JW Lees also owns Willoughby’s Wine Merchants and, during recent years, it has bought a number of regional wines and spirits wholesalers, including Yates Brothers, Duttons of Chester, Scatchard’s, Bushell & Maples and Thomas Baty & Sons, and all of these businesses have now been incorporated into the JW Lees Free Trade business that typically trades with hotels, restaurants, bars, pubs and clubs in the north-west, as well as national accounts and wholesalers who distribute the JW Lees portfolios of beers, wines and spirits.
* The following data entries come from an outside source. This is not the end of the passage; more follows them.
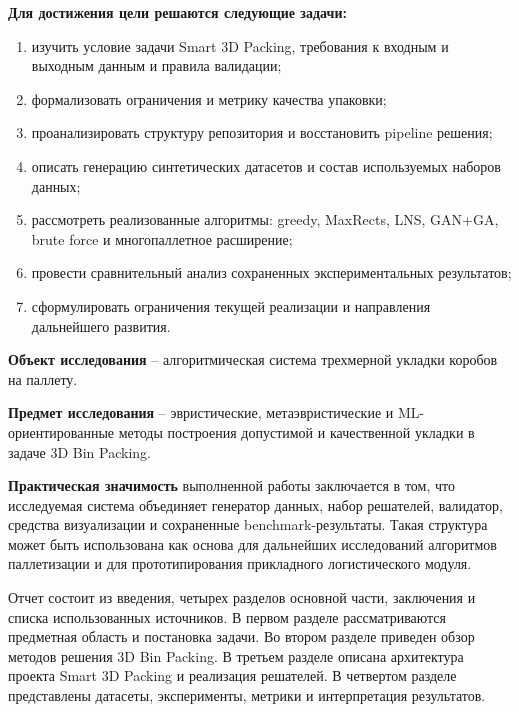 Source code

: \textbf{Для достижения цели решаются следующие задачи:}
\begin{enumerate}
  \item изучить условие задачи Smart 3D Packing, требования к входным и выходным данным и правила валидации;
  \item формализовать ограничения и метрику качества упаковки;
  \item проанализировать структуру репозитория и восстановить pipeline решения;
  \item описать генерацию синтетических датасетов и состав используемых наборов данных;
  \item рассмотреть реализованные алгоритмы: greedy, MaxRects, LNS, GAN+GA, brute force и многопаллетное расширение;
  \item провести сравнительный анализ сохраненных экспериментальных результатов;
  \item сформулировать ограничения текущей реализации и направления дальнейшего развития.
\end{enumerate}

\textbf{Объект исследования} -- алгоритмическая система трехмерной укладки коробов на паллету.

\textbf{Предмет исследования} -- эвристические, метаэвристические и ML-ориентированные методы построения допустимой и качественной укладки в задаче 3D Bin Packing.

\textbf{Практическая значимость} выполненной работы заключается в том, что исследуемая система объединяет генератор данных, набор решателей, валидатор, средства визуализации и сохраненные benchmark-результаты. Такая структура может быть использована как основа для дальнейших исследований алгоритмов паллетизации и для прототипирования прикладного логистического модуля.

Отчет состоит из введения, четырех разделов основной части, заключения и списка использованных источников. В первом разделе рассматриваются предметная область и постановка задачи. Во втором разделе приведен обзор методов решения 3D Bin Packing. В третьем разделе описана архитектура проекта Smart 3D Packing и реализация решателей. В четвертом разделе представлены датасеты, эксперименты, метрики и интерпретация результатов.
The modern history of JW Lees is one of “constant improvement and innovation”. However, in pub number terms since 2000, it has added 78 new pubs to its estate, which results in circa two or three pubs per year, while disposing of 108 that the company considered had no long-term future as successful pubs. This has left a very “high-quality estate of pubs, inns and hotels”, which includes 42 managed houses and 96 Pub Partner pubs today. 

10-pub acquisition

The biggest deal JW Lees has completed in recent years was in 2009 when it bought 10 pubs from Punch Taverns and its recent additions include the Bear’s Paw in Sandbach, Chester; the Crown Inn in Lymm; the Frog & Railway in Heaton Chapel, Stockport; and Vale Royal Abbey Arms, in Oakmere, Cheshire, from Greene King in 2017; the Stanneyland’s Hotel, Wilmslow, in 2018 from an independent entrepreneur; the Bluebird, in Samlesbury, Blackburn, from Greene King; the Goshawk, in Mouldsworth​, Chester, from Hydes; the Boot & Shoe, in Lancaster, from Thwaites; the Red Lion, in Withington, from Marston’s; and the new-build Aviator at Woodford from Redrow Homes. 

William Lees-Jones said: “[It’s] one site at a time and it is not an accident that all of the aforementioned sites have had significant £200,000-plus improvements to them since coming into the JW Lees portfolio. Without embarrassing their former owners one of them is now trading at 500% higher levels that before JW Lees bought it.”

RESIZEDGroes.Inn.2019
Rooms available: the Groes Inn in Wales

He added: “Hotels are increasingly important to us of late and we now have 307 bedrooms in the managed estate and the foundation of this was the Trearddur Bay Hotel and Alderley Edge Hotel, which we used to run individually but are now within the core Hotels & Inns division of the company, along with 12 other sites.

“Our acquisition criteria are simple – we only buy freehold and we look for pubs and hotels that we will want to still own in 50 years’ time. Our geography is simple too – from Crewe to Lancaster and from Holyhead to Holmfirth along the north Wales coast and into Snowdonia with the oldest pub in Wales (500 years) 18-bedroom the Groes Inn, which we bought from a local family owner-operator in 2017.”

In 2019, JW Lees turned over £78m compared to £38m in 2000, including a £67.7m turnover in 2017​.